A lot of churn over the last year and uncertainty, and I think, you know, we're here at this conference, and just about a year ago, the first billing article, at least the one of the modern era that you all are aware of, was issued by MolDX, adding lots of complexity over the last year. About a week ago, actually, a little bit less than a week ago, a new billing article was introduced, really cleansing the slate, in a way, but also at the same time, CMS issued a press release, a statement with a lot of commentary that added more complexity.

I think, you know, it's not clear for us, and certainly, you know, we've talked to many clinicians and others in the field, and it's very clear that the LCD that will be issued later this year, or is expected to issue later this year, will add more of that clarity. Right now, we're continuing to evaluate, and we're looking for signals on, is this a real change, where patients' surveillance without biopsy would be brought back, or is this a bit more confusion to put people off their backs for a while before the LCD is actually issued? Because as many of you know, the LCD that is drafted and proposed right now has many of, frankly, all of the same restrictions as the billing article that was issued last March.

So it's really a wait and see story, to see, and we'll not have to wait too long, certainly by the middle of the summer. The policy paradigm for issuing a new, either a draft or a final LCD, will need to be issued by the beginning of August.
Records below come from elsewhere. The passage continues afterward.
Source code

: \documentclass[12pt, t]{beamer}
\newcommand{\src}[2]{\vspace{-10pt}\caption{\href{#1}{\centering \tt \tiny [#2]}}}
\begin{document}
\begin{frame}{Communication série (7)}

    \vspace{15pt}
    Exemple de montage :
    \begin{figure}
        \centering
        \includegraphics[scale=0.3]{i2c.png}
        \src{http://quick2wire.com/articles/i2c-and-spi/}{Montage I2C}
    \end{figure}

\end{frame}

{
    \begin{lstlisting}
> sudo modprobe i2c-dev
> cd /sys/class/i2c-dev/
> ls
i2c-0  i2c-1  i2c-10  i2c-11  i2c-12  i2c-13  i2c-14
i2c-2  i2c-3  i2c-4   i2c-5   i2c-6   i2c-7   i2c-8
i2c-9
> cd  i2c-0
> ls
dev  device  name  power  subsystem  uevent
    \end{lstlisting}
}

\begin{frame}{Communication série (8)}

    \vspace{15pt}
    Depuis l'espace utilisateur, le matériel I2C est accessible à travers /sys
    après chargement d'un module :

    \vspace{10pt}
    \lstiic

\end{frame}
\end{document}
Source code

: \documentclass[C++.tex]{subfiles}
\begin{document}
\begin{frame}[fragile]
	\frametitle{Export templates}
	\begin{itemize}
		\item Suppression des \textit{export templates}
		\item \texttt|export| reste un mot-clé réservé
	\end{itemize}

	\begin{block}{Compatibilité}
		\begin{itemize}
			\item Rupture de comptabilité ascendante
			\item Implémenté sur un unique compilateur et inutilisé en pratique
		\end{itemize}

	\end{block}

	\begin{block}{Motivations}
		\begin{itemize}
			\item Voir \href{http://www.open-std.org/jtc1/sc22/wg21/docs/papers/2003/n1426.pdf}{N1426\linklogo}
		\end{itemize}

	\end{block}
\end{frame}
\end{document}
So in a five-month period, we'll have a better sense of certainty. In the meantime, we're continuing to execute on the story. We've got the ability to continue to move into transplant centers and bring back the kidney business, which I think we're certainly executing on. We've shown by our growth over the last couple of quarters in our testing service business. With that, I'll turn to Abhishek for more commentary on financial and operational.

Abhishek Jain
CFO, CareDx

Thank you, Alex. What a year 2023 has been. So that particular timeline on Alex's slide, that basically says it all. We started 2023 with the highest testing services volumes in Q1 with approximately 50,000 tests. And then came the billing article in the month of March 2023, and then we started to kind of spend the time in operationally implementing the billing article, resetting our entire company, and going through the changes. And what we were able to accomplish in the second half of 2023 was to reset the business, not only from the top-line standpoint, where we basically were able to set the baseline for the volumes, and we started to grow those volumes in Q3 and Q4, but also we reset our company from the cost structure standpoint.

We took a fairly sizable amount of cost out of our structure, setting the stage for the company to basically come up with a plan which we'll be able to kind of show a path to profitability and to return to cash flow positive with the lower base in revenues post the billing article implementation. So with that, let me quickly take you through some of the financial highlights of 2023. So of course, ending the year at $280 million, which came in at the high end of our updated guidance and the testing services volume, we basically grew the volume for the second consecutive quarter at about 4%, while setting the base there. The gross margin story stays intact with the testing services.

Sometimes we forget about, like, the testing services gross margin is still higher than 70%. And on the non-testing services, both of our products and the digital and patient solutions business, they have expanded the gross margin pretty remarkably because we have been working hard in taking the costs out from those two businesses and making them profitable. When I look at the balance sheet, of course, we have one of the pretty strong balance sheet in this particular space with $235 million in cash, and I would want to underscore that we used about $18 million of cash in 2023 from our operations.

So just wanted to basically provide that contrast here, the amount of cash balance that we carry and the amount of cash operations that we used in operations in 2023, just to provide that perspective there. We bought back shares because we were so confident in our ability, given the cash balance in Q4 that we have, that we felt comfortable that we will be able to buy back these shares in Q4. Collections stays one of the major focus area, as Alex was pointing out, that we are very focused now as a company to, number one, basically generate the evidence. Number two, basically get paid by getting the medical records and the prior authorizations to be able to collect more money and increase and improve our revenues by improving the coverage.

This, basically, the whole initiative is part of now the RCM initiative, as you will start to hear more from us. And of course, the profitability, I will not go into a lot of details there, but we have been making continuous progress quarter-over-quarter in 2023. Quickly looking at the revenue guidance, $200 million to $260 million to $274 million is the guide for 2024. And of course, I have spoken in a lot of details as to how we are resuming certain pieces, both on the volume side, as well as the gross margin.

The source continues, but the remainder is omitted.